• **What the task requires**:
State how many lines in the records below include the word "missed". Give nothing but that number.

• **Records supplied**:
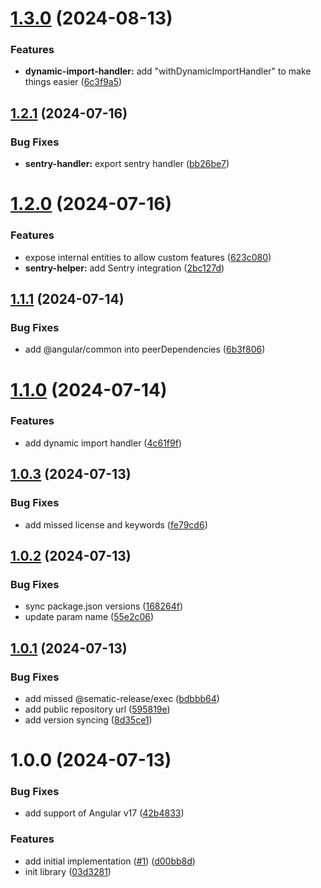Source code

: # [1.3.0](https://github.com/ms-dosx86/ng-error-handlers/compare/v1.2.1...v1.3.0) (2024-08-13)


### Features

* **dynamic-import-handler:** add "withDynamicImportHandler" to make things easier ([6c3f9a5](https://github.com/ms-dosx86/ng-error-handlers/commit/6c3f9a541f21a8428a5b4eb1e9ab332f89d7f4df))

## [1.2.1](https://github.com/ms-dosx86/ng-error-handlers/compare/v1.2.0...v1.2.1) (2024-07-16)


### Bug Fixes

* **sentry-handler:** export sentry handler ([bb26be7](https://github.com/ms-dosx86/ng-error-handlers/commit/bb26be7925cd0421916cf037632b24fb1454813f))

# [1.2.0](https://github.com/ms-dosx86/ng-error-handlers/compare/v1.1.1...v1.2.0) (2024-07-16)


### Features

* expose internal entities to allow custom features ([623c080](https://github.com/ms-dosx86/ng-error-handlers/commit/623c08030c6a624037e3eb301a051bac5d918781))
* **sentry-helper:** add Sentry integration ([2bc127d](https://github.com/ms-dosx86/ng-error-handlers/commit/2bc127dc29f9582c21ccc8306459ebd038b0f45e))

## [1.1.1](https://github.com/ms-dosx86/ng-error-handlers/compare/v1.1.0...v1.1.1) (2024-07-14)


### Bug Fixes

* add @angular/common into peerDependencies ([6b3f806](https://github.com/ms-dosx86/ng-error-handlers/commit/6b3f806010cb2b543b9bda2ddc49ad06f9c851de))

# [1.1.0](https://github.com/ms-dosx86/ng-error-handlers/compare/v1.0.3...v1.1.0) (2024-07-14)


### Features

* add dynamic import handler ([4c61f9f](https://github.com/ms-dosx86/ng-error-handlers/commit/4c61f9f46b3b8902a6c8300527ee9694d070d659))

## [1.0.3](https://github.com/ms-dosx86/ng-error-handlers/compare/v1.0.2...v1.0.3) (2024-07-13)


### Bug Fixes

* add missed license and keywords ([fe79cd6](https://github.com/ms-dosx86/ng-error-handlers/commit/fe79cd6e4d30a9f5d0886c9ecc96b951764d8c8d))

## [1.0.2](https://github.com/ms-dosx86/ng-error-handlers/compare/v1.0.1...v1.0.2) (2024-07-13)


### Bug Fixes

* sync package.json versions ([168264f](https://github.com/ms-dosx86/ng-error-handlers/commit/168264fdbb250b690f78fe6fb2f142e0a74a0038))
* update param name ([55e2c06](https://github.com/ms-dosx86/ng-error-handlers/commit/55e2c06d894344789bad5d159bfacee076fb861a))

## [1.0.1](https://github.com/ms-dosx86/ng-error-handlers/compare/v1.0.0...v1.0.1) (2024-07-13)


### Bug Fixes

* add missed @sematic-release/exec ([bdbbb64](https://github.com/ms-dosx86/ng-error-handlers/commit/bdbbb6438f8dddc194e4f013ed58e397f855a7d7))
* add public repository url ([595819e](https://github.com/ms-dosx86/ng-error-handlers/commit/595819e6f8107d195de23d8cef4afc8ae7e17ee3))
* add version syncing ([8d35ce1](https://github.com/ms-dosx86/ng-error-handlers/commit/8d35ce16c1e83eb028e95b85e1e49f41091d666f))

# 1.0.0 (2024-07-13)


### Bug Fixes

* add support of Angular v17 ([42b4833](https://github.com/ms-dosx86/ng-error-handlers/commit/42b4833474e238e87040b1926d28ea171fbe9517))


### Features

* add initial implementation ([#1](https://github.com/ms-dosx86/ng-error-handlers/issues/1)) ([d00bb8d](https://github.com/ms-dosx86/ng-error-handlers/commit/d00bb8d41c78919de92c5ce2e764d3bddf31cac7))
* init library ([03d3281](https://github.com/ms-dosx86/ng-error-handlers/commit/03d328174c243a5cf88be1926790793a2e51cf30))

• **Solved exercise**:
2